Plain-text document sources
____________________

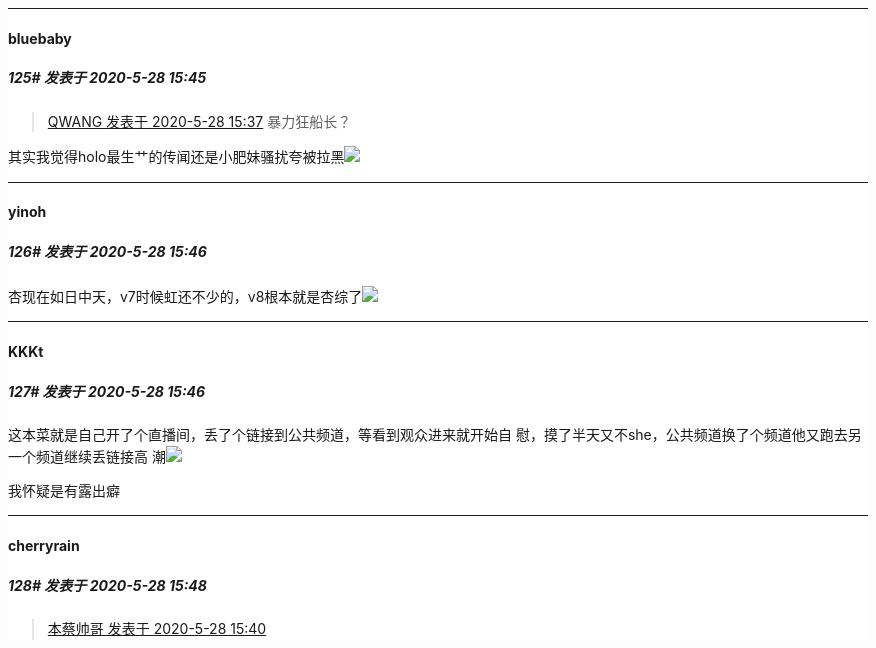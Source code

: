 





-----

####  bluebaby  
##### 125#       发表于 2020-5-28 15:45



<blockquote><a href="httphttps://bbs.saraba1st.com/2b/forum.php?mod=redirect&amp;goto=findpost&amp;pid=47590594&amp;ptid=1938145" target="_blank">QWANG 发表于 2020-5-28 15:37</a>
暴力狂船长？</blockquote>
其实我觉得holo最生艹的传闻还是小肥妹骚扰夸被拉黑<img src="https://static.saraba1st.com/image/smiley/face2017/066.png" referrerpolicy="no-referrer">







-----

####  yinoh  
##### 126#       发表于 2020-5-28 15:46




杏现在如日中天，v7时候虹还不少的，v8根本就是杏综了<img src="https://static.saraba1st.com/image/smiley/face2017/037.png" referrerpolicy="no-referrer">







-----

####  KKKt  
##### 127#       发表于 2020-5-28 15:46




这本菜就是自己开了个直播间，丢了个链接到公共频道，等看到观众进来就开始自 慰，摸了半天又不she，公共频道换了个频道他又跑去另一个频道继续丢链接高 潮<img src="https://static.saraba1st.com/image/smiley/face2017/065.png" referrerpolicy="no-referrer">

我怀疑是有露出癖







-----

####  cherryrain  
##### 128#       发表于 2020-5-28 15:48



<blockquote><a href="httphttps://bbs.saraba1st.com/2b/forum.php?mod=redirect&amp;goto=findpost&amp;pid=47590645&amp;ptid=1938145" target="_blank">本蔡帅哥 发表于 2020-5-28 15:40</a>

____________________

Only output the lines from the one with "发表于 2020-5-28 15:37</a>" through the end of the entries above, exactly as they are.

<blockquote><a href="httphttps://bbs.saraba1st.com/2b/forum.php?mod=redirect&amp;goto=findpost&amp;pid=47590594&amp;ptid=1938145" target="_blank">QWANG 发表于 2020-5-28 15:37</a>
暴力狂船长？</blockquote>
其实我觉得holo最生艹的传闻还是小肥妹骚扰夸被拉黑<img src="https://static.saraba1st.com/image/smiley/face2017/066.png" referrerpolicy="no-referrer">







-----

####  yinoh  
##### 126#       发表于 2020-5-28 15:46




杏现在如日中天，v7时候虹还不少的，v8根本就是杏综了<img src="https://static.saraba1st.com/image/smiley/face2017/037.png" referrerpolicy="no-referrer">







-----

####  KKKt  
##### 127#       发表于 2020-5-28 15:46




这本菜就是自己开了个直播间，丢了个链接到公共频道，等看到观众进来就开始自 慰，摸了半天又不she，公共频道换了个频道他又跑去另一个频道继续丢链接高 潮<img src="https://static.saraba1st.com/image/smiley/face2017/065.png" referrerpolicy="no-referrer">

我怀疑是有露出癖







-----

####  cherryrain  
##### 128#       发表于 2020-5-28 15:48



<blockquote><a href="httphttps://bbs.saraba1st.com/2b/forum.php?mod=redirect&amp;goto=findpost&amp;pid=47590645&amp;ptid=1938145" target="_blank">本蔡帅哥 发表于 2020-5-28 15:40</a>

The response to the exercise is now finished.